Le procureur lui non plus n’est pas dupe, il a compris que ce geste était celui « de jeunes naïfs » qui ne voyaient que le symbole dans ce qu’ils faisaient. Et pour leur « fournir un complément de maturité », il propose un ajournement de la décision de justice « pour apprécier si dans un délai d’un an, ils ont montré une volonté de reclassement. »
Sans travail et Sans domicile fixe
Mais tour à tour, les sept inculpés expliquent aux magistrats qu’ils ne regrettent pas le fond de leur action.
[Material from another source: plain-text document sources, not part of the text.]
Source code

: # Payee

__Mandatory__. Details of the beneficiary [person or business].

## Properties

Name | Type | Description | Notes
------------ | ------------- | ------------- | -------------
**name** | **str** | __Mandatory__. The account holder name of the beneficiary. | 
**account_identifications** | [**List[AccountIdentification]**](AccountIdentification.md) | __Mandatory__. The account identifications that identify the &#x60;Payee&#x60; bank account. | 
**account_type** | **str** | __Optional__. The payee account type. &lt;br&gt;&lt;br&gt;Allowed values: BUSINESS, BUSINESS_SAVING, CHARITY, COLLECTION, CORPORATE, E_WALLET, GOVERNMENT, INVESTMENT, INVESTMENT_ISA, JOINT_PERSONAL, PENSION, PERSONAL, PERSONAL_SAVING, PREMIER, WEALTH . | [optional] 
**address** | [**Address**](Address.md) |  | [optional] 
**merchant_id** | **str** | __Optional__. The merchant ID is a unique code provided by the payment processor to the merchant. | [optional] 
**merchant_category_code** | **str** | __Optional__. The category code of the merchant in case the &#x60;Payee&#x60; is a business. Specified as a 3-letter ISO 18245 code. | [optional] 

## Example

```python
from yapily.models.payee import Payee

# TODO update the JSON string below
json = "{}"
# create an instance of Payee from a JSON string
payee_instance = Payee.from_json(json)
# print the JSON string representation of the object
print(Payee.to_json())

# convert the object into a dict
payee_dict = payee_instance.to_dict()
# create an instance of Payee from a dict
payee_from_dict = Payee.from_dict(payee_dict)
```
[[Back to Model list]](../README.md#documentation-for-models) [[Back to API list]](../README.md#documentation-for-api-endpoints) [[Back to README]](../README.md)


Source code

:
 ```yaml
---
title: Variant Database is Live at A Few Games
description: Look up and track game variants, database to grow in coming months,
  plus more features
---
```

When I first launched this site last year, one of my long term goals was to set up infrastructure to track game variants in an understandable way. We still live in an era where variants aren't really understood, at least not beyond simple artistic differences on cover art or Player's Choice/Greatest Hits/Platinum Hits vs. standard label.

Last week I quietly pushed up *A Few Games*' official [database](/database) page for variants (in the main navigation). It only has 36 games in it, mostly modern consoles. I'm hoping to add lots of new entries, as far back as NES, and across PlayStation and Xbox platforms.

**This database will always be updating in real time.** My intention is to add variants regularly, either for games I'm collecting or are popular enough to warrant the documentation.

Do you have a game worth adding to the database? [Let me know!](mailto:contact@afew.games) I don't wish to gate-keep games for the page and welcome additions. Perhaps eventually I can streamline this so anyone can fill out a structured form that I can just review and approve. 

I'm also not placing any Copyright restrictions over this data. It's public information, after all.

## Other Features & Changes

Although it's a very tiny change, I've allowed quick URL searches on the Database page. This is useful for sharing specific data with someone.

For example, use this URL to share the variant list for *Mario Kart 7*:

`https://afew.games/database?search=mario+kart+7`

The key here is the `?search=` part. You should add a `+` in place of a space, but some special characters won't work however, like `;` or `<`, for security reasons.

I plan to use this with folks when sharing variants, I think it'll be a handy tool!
Si certains comme Hugo regrettent la forme qu’elle a prise, d’autres comme Nora assument : « Cette action était symbolique et légitime car de plus en plus de personnes se retrouvent sans rien à manger. » Quand le président demande à qui elle comptait redistribuer le butin, elle dit simplement « aux SDF dans la rue. Et le reste ?, relance le juge. Il y en a déjà beaucoup dehors, répond l’accusée. » Et la salle de rire. Antoine, lui est directement concerné : « J’ai fait ça parce que je suis SDF et sans travail. Je ne regrette pas. »
Les avocats Me Heybert et Me Zapata restent sur la même longueur d’ondes que leurs clients : « Ce n’est pas une simple infraction pénale, c’est une action politique qui heurte peut-être un raisonnement classique mais qui n’en a pas moins de valeur. » déclare le premier. L’autre conseil des jeunes prévenus ajoute : « Il y a deux ans, un sujet du bac philo posait la question : Toute action illégale est-elle forcément injuste ? » C’est à cette question que les magistrats doivent apporter une réponse, mesurée si possible. Pour cela, ils se donnent le droit de réflexion jusqu’au 17 novembre, date à laquelle sera délivré le verdict.